-- EXERCISE MATERIAL follows --

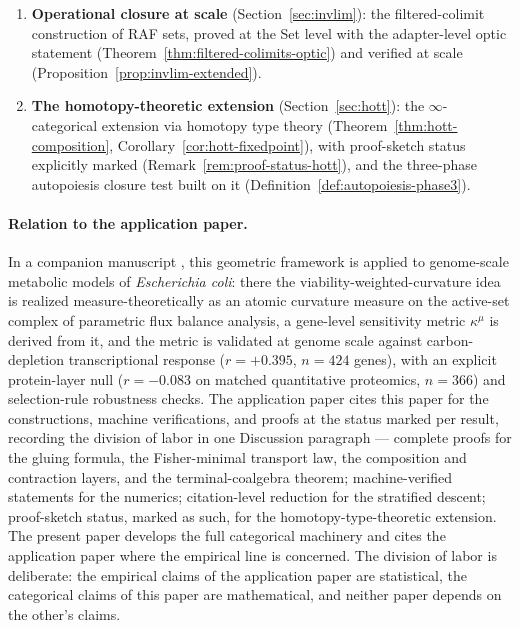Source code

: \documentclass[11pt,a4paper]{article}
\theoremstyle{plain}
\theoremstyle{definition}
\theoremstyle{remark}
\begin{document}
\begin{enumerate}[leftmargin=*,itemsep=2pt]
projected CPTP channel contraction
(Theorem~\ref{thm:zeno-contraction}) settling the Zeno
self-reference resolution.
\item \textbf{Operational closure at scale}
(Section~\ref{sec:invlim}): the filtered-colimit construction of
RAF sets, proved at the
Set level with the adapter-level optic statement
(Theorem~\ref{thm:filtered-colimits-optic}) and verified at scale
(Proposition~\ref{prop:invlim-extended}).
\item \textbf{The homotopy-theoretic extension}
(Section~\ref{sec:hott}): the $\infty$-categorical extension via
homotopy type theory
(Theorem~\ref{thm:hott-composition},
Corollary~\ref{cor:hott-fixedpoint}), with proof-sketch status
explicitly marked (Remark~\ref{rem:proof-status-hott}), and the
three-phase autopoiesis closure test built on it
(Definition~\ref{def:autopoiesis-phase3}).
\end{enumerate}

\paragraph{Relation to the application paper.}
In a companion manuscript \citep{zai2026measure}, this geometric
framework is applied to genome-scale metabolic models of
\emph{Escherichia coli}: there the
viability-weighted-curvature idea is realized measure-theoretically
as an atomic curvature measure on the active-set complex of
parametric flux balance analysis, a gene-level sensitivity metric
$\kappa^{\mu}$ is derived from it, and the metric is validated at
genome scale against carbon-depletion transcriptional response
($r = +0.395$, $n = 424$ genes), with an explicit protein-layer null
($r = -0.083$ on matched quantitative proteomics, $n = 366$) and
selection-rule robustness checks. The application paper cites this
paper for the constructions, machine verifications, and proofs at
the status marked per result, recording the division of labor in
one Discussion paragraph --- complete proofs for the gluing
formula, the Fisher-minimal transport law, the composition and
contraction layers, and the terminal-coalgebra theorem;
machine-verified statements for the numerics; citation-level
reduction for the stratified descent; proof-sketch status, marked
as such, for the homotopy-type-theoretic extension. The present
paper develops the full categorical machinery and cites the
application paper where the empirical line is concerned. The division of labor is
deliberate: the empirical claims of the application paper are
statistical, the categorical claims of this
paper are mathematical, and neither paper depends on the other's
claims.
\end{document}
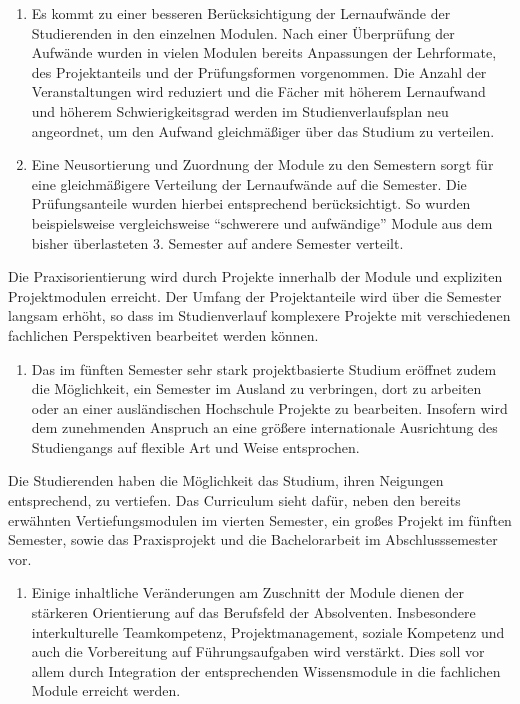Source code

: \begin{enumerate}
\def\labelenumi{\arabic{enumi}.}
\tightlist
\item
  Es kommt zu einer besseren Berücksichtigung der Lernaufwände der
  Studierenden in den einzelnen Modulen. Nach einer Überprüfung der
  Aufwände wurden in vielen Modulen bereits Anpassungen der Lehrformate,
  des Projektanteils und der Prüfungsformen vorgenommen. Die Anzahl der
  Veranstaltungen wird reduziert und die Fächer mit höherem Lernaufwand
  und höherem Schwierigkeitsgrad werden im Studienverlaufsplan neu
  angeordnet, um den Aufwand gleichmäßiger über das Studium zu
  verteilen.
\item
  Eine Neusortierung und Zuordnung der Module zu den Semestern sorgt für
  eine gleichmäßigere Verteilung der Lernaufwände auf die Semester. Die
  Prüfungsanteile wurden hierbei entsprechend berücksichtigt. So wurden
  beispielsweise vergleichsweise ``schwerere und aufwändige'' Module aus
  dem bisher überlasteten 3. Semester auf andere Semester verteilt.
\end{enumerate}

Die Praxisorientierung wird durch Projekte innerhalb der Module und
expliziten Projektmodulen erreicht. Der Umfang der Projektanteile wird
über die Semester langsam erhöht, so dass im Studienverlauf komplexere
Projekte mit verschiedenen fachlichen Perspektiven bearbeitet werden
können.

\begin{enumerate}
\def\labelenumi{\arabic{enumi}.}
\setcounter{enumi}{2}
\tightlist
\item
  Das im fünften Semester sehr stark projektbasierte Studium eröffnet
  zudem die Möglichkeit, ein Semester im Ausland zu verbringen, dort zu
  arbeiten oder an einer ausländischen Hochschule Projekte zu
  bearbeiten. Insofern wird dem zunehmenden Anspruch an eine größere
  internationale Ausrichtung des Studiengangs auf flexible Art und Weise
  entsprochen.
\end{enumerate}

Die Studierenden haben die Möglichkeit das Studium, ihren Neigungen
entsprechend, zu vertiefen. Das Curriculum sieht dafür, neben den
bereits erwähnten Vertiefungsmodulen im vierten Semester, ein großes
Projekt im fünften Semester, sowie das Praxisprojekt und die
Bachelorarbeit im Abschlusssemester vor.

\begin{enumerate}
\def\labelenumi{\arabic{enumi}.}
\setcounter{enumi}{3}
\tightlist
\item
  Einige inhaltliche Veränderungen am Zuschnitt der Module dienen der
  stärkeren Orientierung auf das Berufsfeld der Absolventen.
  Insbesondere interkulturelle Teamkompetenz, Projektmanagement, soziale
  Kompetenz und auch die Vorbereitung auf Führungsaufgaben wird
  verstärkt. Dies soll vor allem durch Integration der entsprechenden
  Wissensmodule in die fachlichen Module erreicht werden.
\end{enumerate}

-- EXERCISE MATERIAL concluded --

Output every record verbatim, skipping images.

Source code

: \documentclass[11pt,a4paper]{article}
\theoremstyle{plain}
\theoremstyle{definition}
\theoremstyle{remark}
\begin{document}
\begin{enumerate}[leftmargin=*,itemsep=2pt]
projected CPTP channel contraction
(Theorem~\ref{thm:zeno-contraction}) settling the Zeno
self-reference resolution.
\item \textbf{Operational closure at scale}
(Section~\ref{sec:invlim}): the filtered-colimit construction of
RAF sets, proved at the
Set level with the adapter-level optic statement
(Theorem~\ref{thm:filtered-colimits-optic}) and verified at scale
(Proposition~\ref{prop:invlim-extended}).
\item \textbf{The homotopy-theoretic extension}
(Section~\ref{sec:hott}): the $\infty$-categorical extension via
homotopy type theory
(Theorem~\ref{thm:hott-composition},
Corollary~\ref{cor:hott-fixedpoint}), with proof-sketch status
explicitly marked (Remark~\ref{rem:proof-status-hott}), and the
three-phase autopoiesis closure test built on it
(Definition~\ref{def:autopoiesis-phase3}).
\end{enumerate}

\paragraph{Relation to the application paper.}
In a companion manuscript \citep{zai2026measure}, this geometric
framework is applied to genome-scale metabolic models of
\emph{Escherichia coli}: there the
viability-weighted-curvature idea is realized measure-theoretically
as an atomic curvature measure on the active-set complex of
parametric flux balance analysis, a gene-level sensitivity metric
$\kappa^{\mu}$ is derived from it, and the metric is validated at
genome scale against carbon-depletion transcriptional response
($r = +0.395$, $n = 424$ genes), with an explicit protein-layer null
($r = -0.083$ on matched quantitative proteomics, $n = 366$) and
selection-rule robustness checks. The application paper cites this
paper for the constructions, machine verifications, and proofs at
the status marked per result, recording the division of labor in
one Discussion paragraph --- complete proofs for the gluing
formula, the Fisher-minimal transport law, the composition and
contraction layers, and the terminal-coalgebra theorem;
machine-verified statements for the numerics; citation-level
reduction for the stratified descent; proof-sketch status, marked
as such, for the homotopy-type-theoretic extension. The present
paper develops the full categorical machinery and cites the
application paper where the empirical line is concerned. The division of labor is
deliberate: the empirical claims of the application paper are
statistical, the categorical claims of this
paper are mathematical, and neither paper depends on the other's
claims.
\end{document}
Source code

: \begin{enumerate}
\def\labelenumi{\arabic{enumi}.}
\tightlist
\item
  Es kommt zu einer besseren Berücksichtigung der Lernaufwände der
  Studierenden in den einzelnen Modulen. Nach einer Überprüfung der
  Aufwände wurden in vielen Modulen bereits Anpassungen der Lehrformate,
  des Projektanteils und der Prüfungsformen vorgenommen. Die Anzahl der
  Veranstaltungen wird reduziert und die Fächer mit höherem Lernaufwand
  und höherem Schwierigkeitsgrad werden im Studienverlaufsplan neu
  angeordnet, um den Aufwand gleichmäßiger über das Studium zu
  verteilen.
\item
  Eine Neusortierung und Zuordnung der Module zu den Semestern sorgt für
  eine gleichmäßigere Verteilung der Lernaufwände auf die Semester. Die
  Prüfungsanteile wurden hierbei entsprechend berücksichtigt. So wurden
  beispielsweise vergleichsweise ``schwerere und aufwändige'' Module aus
  dem bisher überlasteten 3. Semester auf andere Semester verteilt.
\end{enumerate}

Die Praxisorientierung wird durch Projekte innerhalb der Module und
expliziten Projektmodulen erreicht. Der Umfang der Projektanteile wird
über die Semester langsam erhöht, so dass im Studienverlauf komplexere
Projekte mit verschiedenen fachlichen Perspektiven bearbeitet werden
können.

\begin{enumerate}
\def\labelenumi{\arabic{enumi}.}
\setcounter{enumi}{2}
\tightlist
\item
  Das im fünften Semester sehr stark projektbasierte Studium eröffnet
  zudem die Möglichkeit, ein Semester im Ausland zu verbringen, dort zu
  arbeiten oder an einer ausländischen Hochschule Projekte zu
  bearbeiten. Insofern wird dem zunehmenden Anspruch an eine größere
  internationale Ausrichtung des Studiengangs auf flexible Art und Weise
  entsprochen.
\end{enumerate}

Die Studierenden haben die Möglichkeit das Studium, ihren Neigungen
entsprechend, zu vertiefen. Das Curriculum sieht dafür, neben den
bereits erwähnten Vertiefungsmodulen im vierten Semester, ein großes
Projekt im fünften Semester, sowie das Praxisprojekt und die
Bachelorarbeit im Abschlusssemester vor.

\begin{enumerate}
\def\labelenumi{\arabic{enumi}.}
\setcounter{enumi}{3}
\tightlist
\item
  Einige inhaltliche Veränderungen am Zuschnitt der Module dienen der
  stärkeren Orientierung auf das Berufsfeld der Absolventen.
  Insbesondere interkulturelle Teamkompetenz, Projektmanagement, soziale
  Kompetenz und auch die Vorbereitung auf Führungsaufgaben wird
  verstärkt. Dies soll vor allem durch Integration der entsprechenden
  Wissensmodule in die fachlichen Module erreicht werden.
\end{enumerate}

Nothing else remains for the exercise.